Some Advice on Gardening

Image by Manuela Hartmann from Pixabay

Those of you who know me well, just did a double take at the title

Gardening advice from me is….interesting…

Okay, cards on the table!  I don’t have green fingers and, to be honest, I only do gardening because I have to.  I would never list it as a leisure choice.  It seems to me, you put in a lot of effort and it never seems to be finished!!!

Gardening is a nice idea, but I avoid it for as long as possible

Jesus used illustrations from horticulture to make his hearer think.  Among them were the parable of the sower, the mustard seed and the wheat and tares.

The wheat and tares begins innocently enough: a farmer plants good seed.

So far, so good.  You can almost imagine him uploading the image onto his social media with the caption “looking forward to a bumper harvest”

Plot Twist

Then—plot twist—an enemy sneaks in at night and plants weeds.

Really????

Who has that kind of time????

I mean, doesn’t the enemy have something better to do?  Tiptoeing through fields scattering weeds.  Imagine hating someone so much, you break into their field with a plan saying, “I will sabotage this man’s wheat”

The plants start growing, and the workers notice: “Where did all these weeds come from?”  Anyone with an ounce of knowledge of gardening knows, weeds will appear.  So, lets assume, there are a lot of weeds. More than the workers might have expected.  A field full of weeds where there should be Wheat.
and the farmer’s response is a casual “Yeah, I know. Enemy activity.”

Naturally, the workers suggest the obvious solution: weeding
At last, something we can all relate to.

Activity

Action.

Productivity.

A to-do list.

And the farmer says… “No.”

Excuse me??

“No because, if you try to pull up the weeds now, you might accidentally uproot the wheat too. Just let them grow together until the harvest.”

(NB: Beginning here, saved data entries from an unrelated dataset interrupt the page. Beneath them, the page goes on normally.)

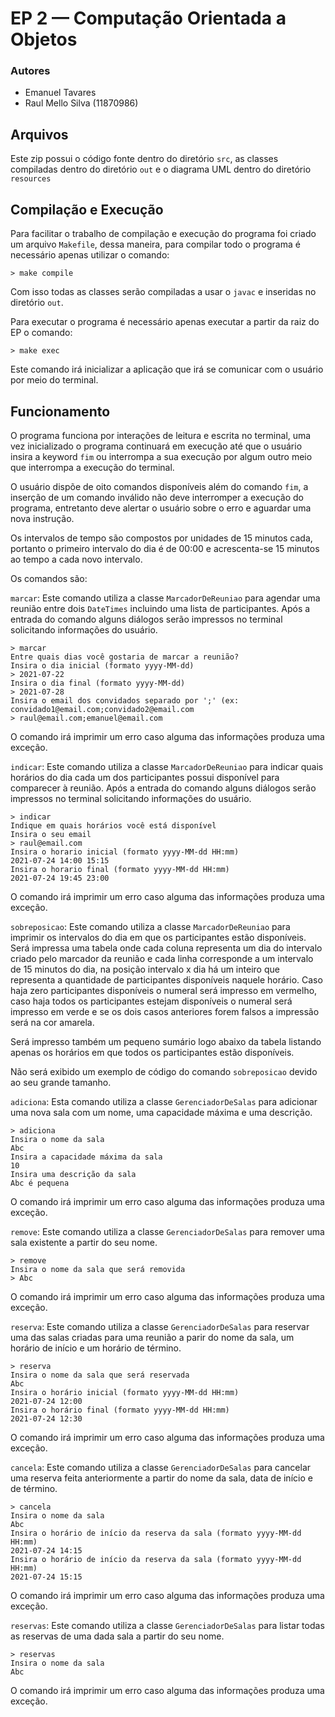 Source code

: # EP 2 — Computação Orientada a Objetos
### Autores
- Emanuel Tavares 
- Raul Mello Silva (11870986)

## Arquivos
Este zip possui o código fonte dentro do diretório `src`, as classes 
compiladas dentro do diretório `out` e o diagrama UML dentro do diretório 
`resources`

## Compilação e Execução
Para facilitar o trabalho de compilação e execução do programa foi criado um
arquivo `Makefile`, dessa maneira, para compilar todo o programa é necessário 
apenas utilizar o comando:

```> make compile```

Com isso todas as classes serão compiladas a usar o `javac` e inseridas no 
diretório `out`.

Para executar o programa é necessário apenas executar a partir da raiz do EP 
o comando:

```> make exec```

Este comando irá inicializar a aplicação que irá se comunicar com o usuário 
por meio do terminal.

## Funcionamento
O programa funciona por interações de leitura e escrita no terminal, 
uma vez inicializado o programa continuará em execução até que o usuário 
insira a keyword `fim` ou interrompa a sua execução por algum outro meio que 
interrompa a execução do terminal.

O usuário dispõe de oito comandos disponíveis além do comando `fim`, a 
inserção de um comando inválido não deve interromper a execução do programa, 
entretanto deve alertar o usuário sobre o erro e aguardar uma nova instrução.

Os intervalos de tempo são compostos por unidades de 15 minutos cada, portanto 
o primeiro intervalo do dia é de 00:00 e acrescenta-se 15 minutos ao tempo a 
cada novo intervalo.

Os comandos são:

`marcar`: Este comando utiliza a classe `MarcadorDeReuniao` para agendar uma 
reunião entre dois `DateTimes` incluindo uma lista de participantes. Após a 
entrada do comando alguns diálogos serão impressos no terminal solicitando 
informações do usuário.

```
> marcar
Entre quais dias você gostaria de marcar a reunião?
Insira o dia inicial (formato yyyy-MM-dd)
> 2021-07-22
Insira o dia final (formato yyyy-MM-dd)
> 2021-07-28
Insira o email dos convidados separado por ';' (ex: convidado1@email.com;convidado2@email.com
> raul@email.com;emanuel@email.com
```

O comando irá imprimir um erro caso alguma das informações produza uma exceção.

`indicar`: Este comando utiliza a classe `MarcadorDeReuniao` para indicar 
quais horários do dia cada um dos participantes possui disponível para 
comparecer à reunião. Após a entrada do comando alguns diálogos serão 
impressos no terminal solicitando informações do usuário.

```
> indicar
Indique em quais horários você está disponível
Insira o seu email
> raul@email.com
Insira o horario inicial (formato yyyy-MM-dd HH:mm)
2021-07-24 14:00 15:15
Insira o horario final (formato yyyy-MM-dd HH:mm)
2021-07-24 19:45 23:00
```

O comando irá imprimir um erro caso alguma das informações produza uma exceção.

`sobreposicao`: Este comando utiliza a classe `MarcadorDeReuniao` para imprimir 
os intervalos do dia em que os participantes estão disponíveis. Será impressa 
uma tabela onde cada coluna representa um dia do intervalo criado pelo 
marcador da reunião e cada linha corresponde a um intervalo de 15 minutos do 
dia, na posição intervalo x dia há um inteiro que representa a quantidade de 
participantes disponíveis naquele horário. Caso haja zero participantes 
disponíveis o numeral será impresso em vermelho, caso haja todos os 
participantes estejam disponíveis o numeral será impresso em verde e se os 
dois casos anteriores forem falsos a impressão será na cor amarela.

Será impresso também um pequeno sumário logo abaixo da tabela listando apenas 
os horários em que todos os participantes estão disponíveis.

Não será exibido um exemplo de código do comando `sobreposicao` devido ao seu 
grande tamanho.

`adiciona`: Esta comando utiliza a classe `GerenciadorDeSalas` para adicionar 
uma nova sala com um nome, uma capacidade máxima e uma descrição.

```
> adiciona
Insira o nome da sala
Abc
Insira a capacidade máxima da sala
10
Insira uma descrição da sala
Abc é pequena
```

O comando irá imprimir um erro caso alguma das informações produza uma exceção.

`remove`: Este comando utiliza a classe `GerenciadorDeSalas` para remover uma 
sala existente a partir do seu nome.

```
> remove
Insira o nome da sala que será removida
> Abc
```

O comando irá imprimir um erro caso alguma das informações produza uma exceção.

`reserva`: Este comando utiliza a classe `GerenciadorDeSalas` para reservar 
uma das salas criadas para uma reunião a parir do nome da sala, um horário de 
início e um horário de término.

```
> reserva
Insira o nome da sala que será reservada
Abc
Insira o horário inicial (formato yyyy-MM-dd HH:mm)
2021-07-24 12:00
Insira o horário final (formato yyyy-MM-dd HH:mm)
2021-07-24 12:30
```
O comando irá imprimir um erro caso alguma das informações produza uma exceção.


`cancela`: Este comando utiliza a classe `GerenciadorDeSalas` para cancelar 
uma reserva feita anteriormente a partir do nome da sala, data de início e de 
término.

```
> cancela
Insira o nome da sala
Abc
Insira o horário de início da reserva da sala (formato yyyy-MM-dd HH:mm)
2021-07-24 14:15
Insira o horário de início da reserva da sala (formato yyyy-MM-dd HH:mm)
2021-07-24 15:15
```

O comando irá imprimir um erro caso alguma das informações produza uma exceção.

`reservas`: Este comando utiliza a classe `GerenciadorDeSalas` para listar 
todas as reservas de uma dada sala a partir do seu nome.

```
> reservas
Insira o nome da sala
Abc
```

O comando irá imprimir um erro caso alguma das informações produza uma exceção.
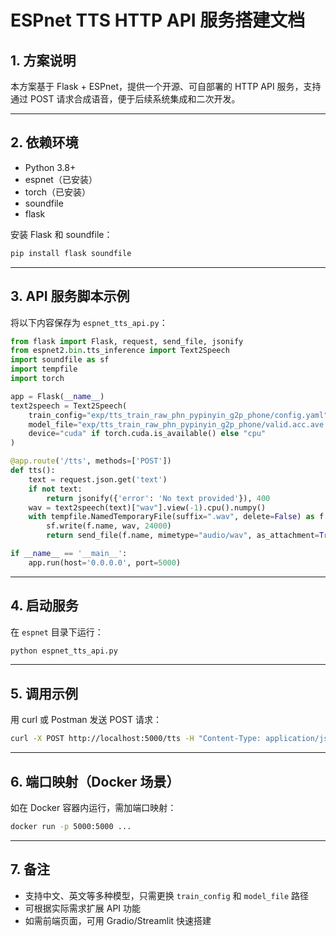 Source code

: # ESPnet TTS HTTP API 服务搭建文档

## 1. 方案说明
本方案基于 Flask + ESPnet，提供一个开源、可自部署的 HTTP API 服务，支持通过 POST 请求合成语音，便于后续系统集成和二次开发。

---

## 2. 依赖环境
- Python 3.8+
- espnet（已安装）
- torch（已安装）
- soundfile
- flask

安装 Flask 和 soundfile：
```bash
pip install flask soundfile
```

---

## 3. API 服务脚本示例
将以下内容保存为 `espnet_tts_api.py`：

```python
from flask import Flask, request, send_file, jsonify
from espnet2.bin.tts_inference import Text2Speech
import soundfile as sf
import tempfile
import torch

app = Flask(__name__)
text2speech = Text2Speech(
    train_config="exp/tts_train_raw_phn_pypinyin_g2p_phone/config.yaml",
    model_file="exp/tts_train_raw_phn_pypinyin_g2p_phone/valid.acc.ave.pth",
    device="cuda" if torch.cuda.is_available() else "cpu"
)

@app.route('/tts', methods=['POST'])
def tts():
    text = request.json.get('text')
    if not text:
        return jsonify({'error': 'No text provided'}), 400
    wav = text2speech(text)["wav"].view(-1).cpu().numpy()
    with tempfile.NamedTemporaryFile(suffix=".wav", delete=False) as f:
        sf.write(f.name, wav, 24000)
        return send_file(f.name, mimetype="audio/wav", as_attachment=True, download_name="output.wav")

if __name__ == '__main__':
    app.run(host='0.0.0.0', port=5000)
```

---

## 4. 启动服务
在 `espnet` 目录下运行：
```bash
python espnet_tts_api.py
```

---

## 5. 调用示例
用 curl 或 Postman 发送 POST 请求：
```bash
curl -X POST http://localhost:5000/tts -H "Content-Type: application/json" -d '{"text": "你好，世界！"}' --output output.wav
```

---

## 6. 端口映射（Docker 场景）
如在 Docker 容器内运行，需加端口映射：
```bash
docker run -p 5000:5000 ...
```

---

## 7. 备注
- 支持中文、英文等多种模型，只需更换 `train_config` 和 `model_file` 路径
- 可根据实际需求扩展 API 功能
- 如需前端页面，可用 Gradio/Streamlit 快速搭建
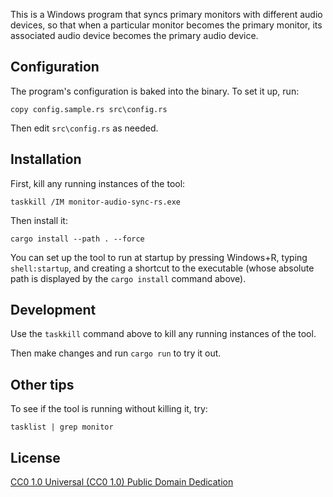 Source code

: This is a Windows program that syncs primary monitors with
different audio devices, so that when a particular
monitor becomes the primary monitor, its associated
audio device becomes the primary audio device.

## Configuration

The program's configuration is baked into the binary.
To set it up, run:

```
copy config.sample.rs src\config.rs
```

Then edit `src\config.rs` as needed.

## Installation

First, kill any running instances of the tool:

```
taskkill /IM monitor-audio-sync-rs.exe
```

Then install it:

```
cargo install --path . --force
```

You can set up the tool to run at startup by
pressing Windows+R, typing `shell:startup`,
and creating a shortcut to the executable
(whose absolute path is displayed by the
`cargo install` command above).

## Development

Use the `taskkill` command above to kill any
running instances of the tool.

Then make changes and run `cargo run` to try it out.

## Other tips

To see if the tool is running without killing it,
try:

```
tasklist | grep monitor
```

## License

[CC0 1.0 Universal (CC0 1.0) Public Domain Dedication](https://creativecommons.org/publicdomain/zero/1.0/)
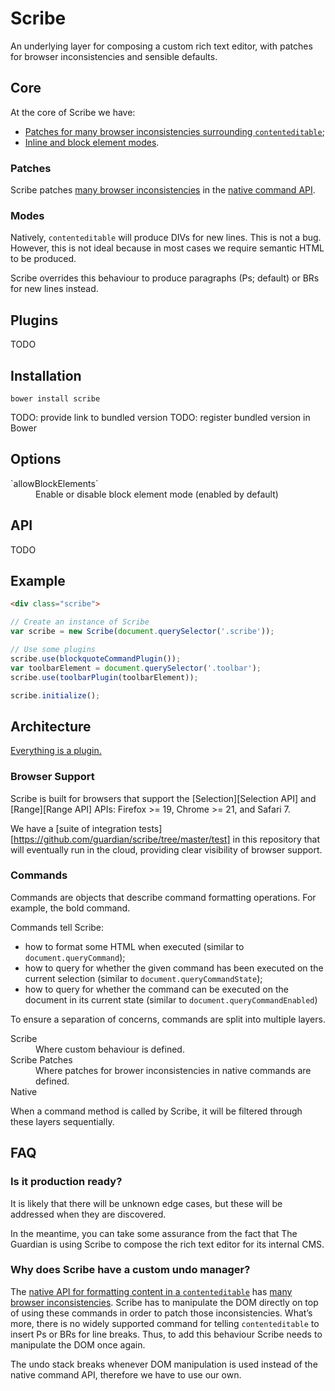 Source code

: Scribe
======

An underlying layer for composing a custom rich text editor, with patches for
browser inconsistencies and sensible defaults.

## Core

At the core of Scribe we have:

* [Patches for many browser inconsistencies surrounding `contenteditable`](#patches);
* [Inline and block element modes](#modes).

### Patches

Scribe patches [many browser inconsistencies][browser inconsistencies] in the [native command API][Executing Commands].

### Modes

Natively, `contenteditable` will produce DIVs for new lines. This is not a bug.
However, this is not ideal because in most cases we require semantic HTML to be
produced.

Scribe overrides this behaviour to produce paragraphs (Ps; default) or BRs for
new lines instead.

## Plugins

TODO

## Installation
```
bower install scribe
```

TODO: provide link to bundled version
TODO: register bundled version in Bower

## Options

<dl>
  <dt>`allowBlockElements`</dt>
  <dd>Enable or disable block element mode (enabled by default)</dd>
</dl>

## API

TODO

## Example

``` html
<div class="scribe">
```

``` js
// Create an instance of Scribe
var scribe = new Scribe(document.querySelector('.scribe'));

// Use some plugins
scribe.use(blockquoteCommandPlugin());
var toolbarElement = document.querySelector('.toolbar');
scribe.use(toolbarPlugin(toolbarElement));

scribe.initialize();
```

## Architecture

[Everything is a plugin.](https://github.com/guardian/scribe/tree/master/src/plugins)

### Browser Support

Scribe is built for browsers that support the [Selection][Selection API] and
[Range][Range API] APIs: Firefox >= 19, Chrome >= 21, and Safari 7.

We have a [suite of integration tests][https://github.com/guardian/scribe/tree/master/test]
in this repository that will eventually run in the cloud, providing clear
visibility of browser support.

### Commands

Commands are objects that describe command formatting operations. For example,
the bold command.

Commands tell Scribe:

* how to format some HTML when executed (similar to `document.queryCommand`);
* how to query for whether the given command has been executed on the current selection (similar to `document.queryCommandState`);
* how to query for whether the command can be executed on the document in its current state (similar to `document.queryCommandEnabled`)

To ensure a separation of concerns, commands are split into multiple layers.

<dl>
  <dt>Scribe</dt>
  <dd>Where custom behaviour is defined.</dd>
  <dt>Scribe Patches</dt>
  <dd>Where patches for brower inconsistencies in native commands are defined.</dd>
  <dt>Native</dt>
</dl>

When a command method is called by Scribe, it will be filtered through these
layers sequentially.

## FAQ

### Is it production ready?

It is likely that there will be unknown edge cases, but these will be addressed
when they are discovered.

In the meantime, you can take some assurance from the fact that The Guardian is
using Scribe to compose the rich text editor for its internal CMS.

### Why does Scribe have a custom undo manager?

The [native API for formatting content in a
`contenteditable`][Executing Commands] has [many browser inconsistencies][browser inconsistencies].
Scribe has to manipulate the DOM directly on top of using these commands in order to patch
those inconsistencies. What’s more, there is no widely supported command for
telling `contenteditable` to insert Ps or BRs for line breaks. Thus, to add
this behaviour Scribe needs to manipulate the DOM once again.

The undo stack breaks whenever DOM manipulation is used instead of the native
command API, therefore we have to use our own.

[browser inconsistencies]: https://github.com/guardian/scribe/blob/master/BROWSERINCONSISTENCIES.md
[Executing Commands]: https://developer.mozilla.org/en-US/docs/Rich-Text_Editing_in_Mozilla#Executing_Commands  "Executing Commands"
[Range]: https://developer.mozilla.org/en-US/docs/Web/API/Range
[Selection]: https://developer.mozilla.org/en-US/docs/Web/API/Selection
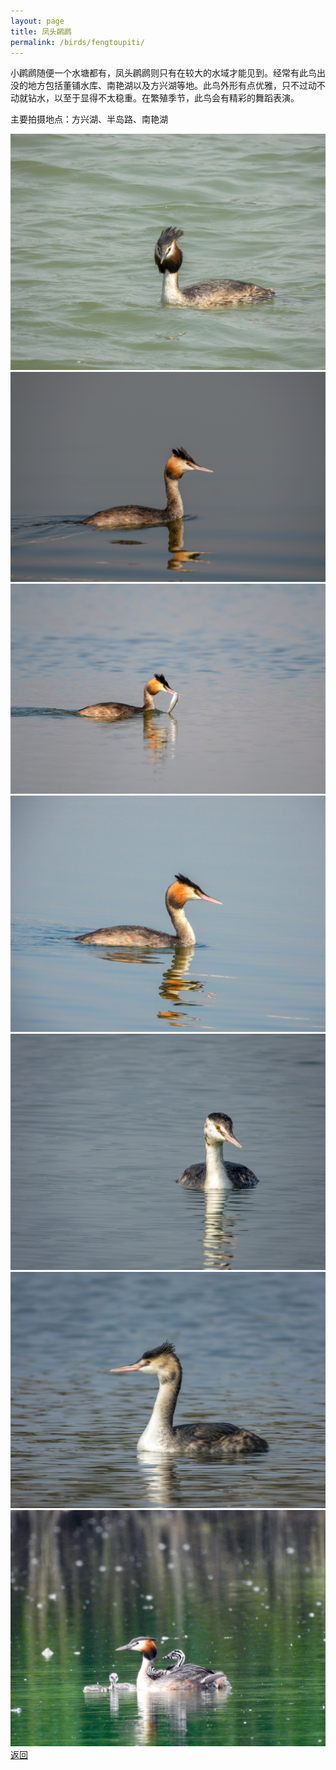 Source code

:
 ```yaml
---
layout: page
title: 凤头䴙䴘
permalink: /birds/fengtoupiti/
---
```

小䴙䴘随便一个水塘都有，凤头䴙䴘则只有在较大的水域才能见到。经常有此鸟出没的地方包括董铺水库、南艳湖以及方兴湖等地。此鸟外形有点优雅，只不过动不动就钻水，以至于显得不太稳重。在繁殖季节，此鸟会有精彩的舞蹈表演。

主要拍摄地点：方兴湖、半岛路、南艳湖

![](../picture/凤头䴙䴘/DSCN8045.jpg)
![](../picture/凤头䴙䴘/DSC_1073.jpg)
![](../picture/凤头䴙䴘/DSC_1050.jpg)
![](../picture/凤头䴙䴘/DSCN5486.jpg)
![](../picture/凤头䴙䴘/DSCN6912.jpg)
![](../picture/凤头䴙䴘/DSCN6945.jpg)
![](../picture/凤头䴙䴘/DSCN9052.jpg)
[返回](../../)
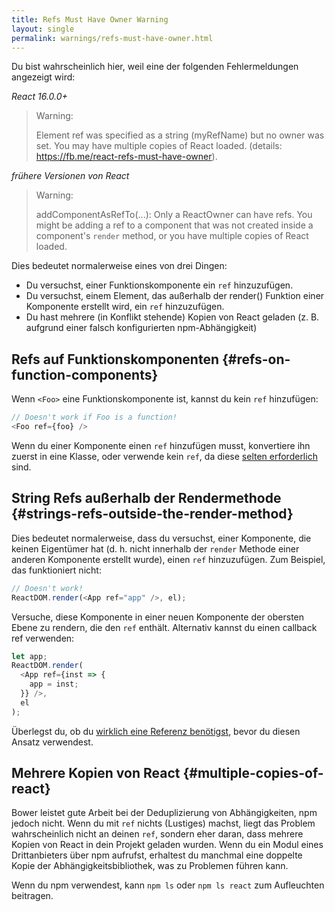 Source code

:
 ```yaml
---
title: Refs Must Have Owner Warning
layout: single
permalink: warnings/refs-must-have-owner.html
---
```


Du bist wahrscheinlich hier, weil eine der folgenden Fehlermeldungen angezeigt wird:

*React 16.0.0+*
> Warning:
>
> Element ref was specified as a string (myRefName) but no owner was set. You may have multiple copies of React loaded. (details: https://fb.me/react-refs-must-have-owner).

*frühere Versionen von React*
> Warning:
>
> addComponentAsRefTo(...): Only a ReactOwner can have refs. You might be adding a ref to a component that was not created inside a component's `render` method, or you have multiple copies of React loaded.

Dies bedeutet normalerweise eines von drei Dingen:

- Du versuchst, einer Funktionskomponente ein `ref` hinzuzufügen.
- Du versuchst, einem Element, das außerhalb der render() Funktion einer Komponente erstellt wird, ein `ref` hinzuzufügen.
- Du hast mehrere (in Konflikt stehende) Kopien von React geladen (z. B. aufgrund einer falsch konfigurierten npm-Abhängigkeit)

## Refs auf Funktionskomponenten {#refs-on-function-components}

Wenn `<Foo>` eine Funktionskomponente ist, kannst du kein `ref` hinzufügen:

```js
// Doesn't work if Foo is a function!
<Foo ref={foo} />
```

Wenn du einer Komponente einen `ref` hinzufügen musst, konvertiere ihn zuerst in eine Klasse, oder verwende kein `ref`, da diese [selten erforderlich](/docs/refs-and-the-dom.html#when-to-use-refs) sind.

## String Refs außerhalb der Rendermethode {#strings-refs-outside-the-render-method}

Dies bedeutet normalerweise, dass du versuchst, einer Komponente, die keinen Eigentümer hat (d. h. nicht innerhalb der `render` Methode einer anderen Komponente erstellt wurde), einen `ref` hinzuzufügen. Zum Beispiel, das funktioniert nicht:

```js
// Doesn't work!
ReactDOM.render(<App ref="app" />, el);
```

Versuche, diese Komponente in einer neuen Komponente der obersten Ebene zu rendern, die den `ref` enthält. Alternativ kannst du einen callback ref verwenden:

```js
let app;
ReactDOM.render(
  <App ref={inst => {
    app = inst;
  }} />,
  el
);
```

Überlegst du, ob du [wirklich eine Referenz benötigst](/docs/refs-and-the-dom.html#when-to-use-refs), bevor du diesen Ansatz verwendest.

## Mehrere Kopien von React {#multiple-copies-of-react}

Bower leistet gute Arbeit bei der Deduplizierung von Abhängigkeiten, npm jedoch nicht. Wenn du mit `ref` nichts (Lustiges) machst, liegt das Problem wahrscheinlich nicht an deinen `ref`, sondern eher daran, dass mehrere Kopien von React in dein Projekt geladen wurden. Wenn du ein Modul eines Drittanbieters über npm aufrufst, erhaltest du manchmal eine doppelte Kopie der Abhängigkeitsbibliothek, was zu Problemen führen kann.

Wenn du npm verwendest, kann `npm ls` oder `npm ls react` zum Aufleuchten beitragen.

This is the moment where every gardener faints!

You have to get rid of the weeds. 

They will steal nutrients and water from the plants that you actually want.  You cannot leave them in place!!!

But the farmer insists “let them all grow together.  We can sort it later”

What’s This Really About?

Of course, Jesus isn’t really giving a lesson on farming. 

He is talking about human attitudes and behaviours and about our attitudes and behaviours. Here is where the lesson gets harder!

Maybe we don’t have to go around aggressively sorting people into “good” and “bad” categories like an aggressive strimmer whacking every “weed” insight. Which sounds good but, is not always easy to do.  You see, we do it almost by instinct.  We decide who is wheat and who is weed and weeds need to be whacked!

But, according to Jesus, the situation is… complicated.

Life is messy.

People are complicated

Root systems tangle together in ways you can’t always see.

And so, we might not be as good at identifying “weeds” as we think we are.

The real twist is that the sorting does happen—but later and not by the overenthusiastic farmhands with grabby hands and strong opinions, but at the harvest, at the right time, by someone who actually knows what they’re doing.

So what’s the takeaway?

Maybe it’s this:

Not every mess is yours to fix immediately.
Not every judgment you feel compelled to make is accurate.
And not every “weed” is as obvious as it looks at first glance.

One thought on “Some Advice on Gardening

  1. I always seize on your blogs and enjoy them.
    I have a problem which I would like to hear you comment on.
    There are now too many things I can no longer do. First i was sad, and told that I was grieving. Then I got angry and was reminded that this is a stage of loss. I need to learn acceptance
    My hands don’t work, my memory doesn’t work, my balance is poor. Can you give me a lesson in acceptance?